José Alberto Recuero

Personal information
- Full name: José Alberto Recuero García
- Nationality: Spain
- Born: 3 May 1974 (age 52) Barcelona, Spain
- Height: 1.74 m (5 ft 8+1⁄2 in)
- Weight: 74 kg (163 lb)

Sport
- Style: Greco-Roman
- Club: Club Lucha Baron Viver
- Coach: Bernardo Martínez

Medal record
Men's Greco-Roman wrestling
Representing Spain
Mediterranean Games
| Bronze medal – third place | 2005 Almería | 74 kg |

= José Alberto Recuero =

Spanish Greco-Roman wrestler

José Alberto Recuero García (born 3 May 1974 in Barcelona) is a retired amateur Spanish Greco-Roman wrestler, who competed in the men's middleweight category. He represented his nation Spain in two editions of the Olympic Games (1992 and 2004), and later capped his sporting career with a bronze medal in the 74-kg division at the 2005 Mediterranean Games in Almería. Before his retirement from wrestling in 2006, Recuero trained full-time for Baron Viver Wrestling Club (Club Lucha Baron Viver) in his native Barcelona under his coach Bernardo Martínez.

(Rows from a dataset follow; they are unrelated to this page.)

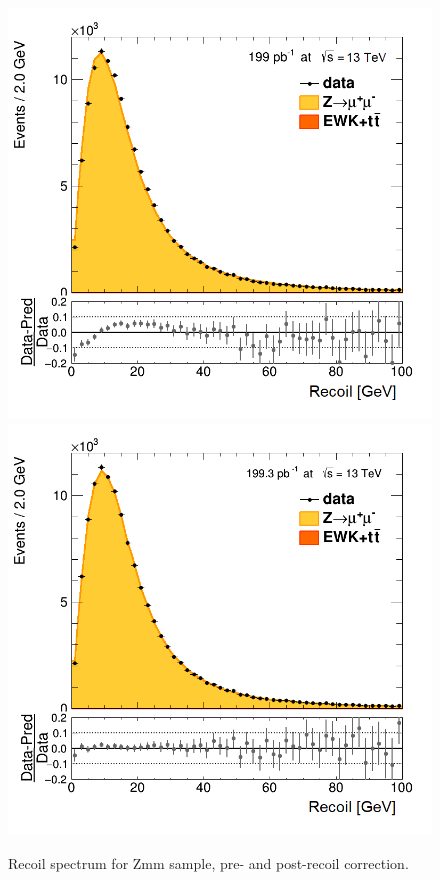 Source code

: \begin{figure}
\centering
\includegraphics[width=0.49\linewidth]{plots/Recoil/close_nocorr_13/fitrecoilp.png}
\includegraphics[width=0.49\linewidth]{plots/Recoil/close_corr_13/fitrecoilp.png}
\caption{Recoil spectrum for Zmm sample, pre- and post-recoil correction.}
\label{fig:recoil:validation:recoil}
\end{figure}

Recuero made his official debut, as an 18-year-old teen and a member of the host nation's wrestling team, at the 1992 Summer Olympics in Barcelona, where he competed in the men's welterweight category (74 kg). In the prelim pool, Recuero received a bye on the opening round, before losing out two straight matches each to Austria's Anton Marchl (3–1) and Yugoslavia's Željko Trajković (3–0).

Twelve years after his last Olympics, Recuero qualified for his second Spanish squad, as a 30-year-old veteran, in the men's 74 kg class at the 2004 Summer Olympics in Athens. Earlier in the process, he finished fourth at the Olympic Qualification Tournament in Tashkent, Uzbekistan to guarantee his spot on the returning Spanish wrestling team after a 12-year hiatus. He lost his opening match 2–3 in overtime to Kazakhstan's Danil Khalimov, but bounced back to pin Georgian-born Israeli wrestler Yasha Manasherov within a three-minute span to close the prelim pool. Finishing second in the pool and ninth overall, Recuero's performance fell short to put him further into the quarterfinals.

When Spain hosted the 2005 Mediterranean Games in Almería, Sanchez ended his career medal drought by picking up a bronze medal in the 74-kg division, much to the delight of the home crowd inside Huércal de Almería Sports Hall.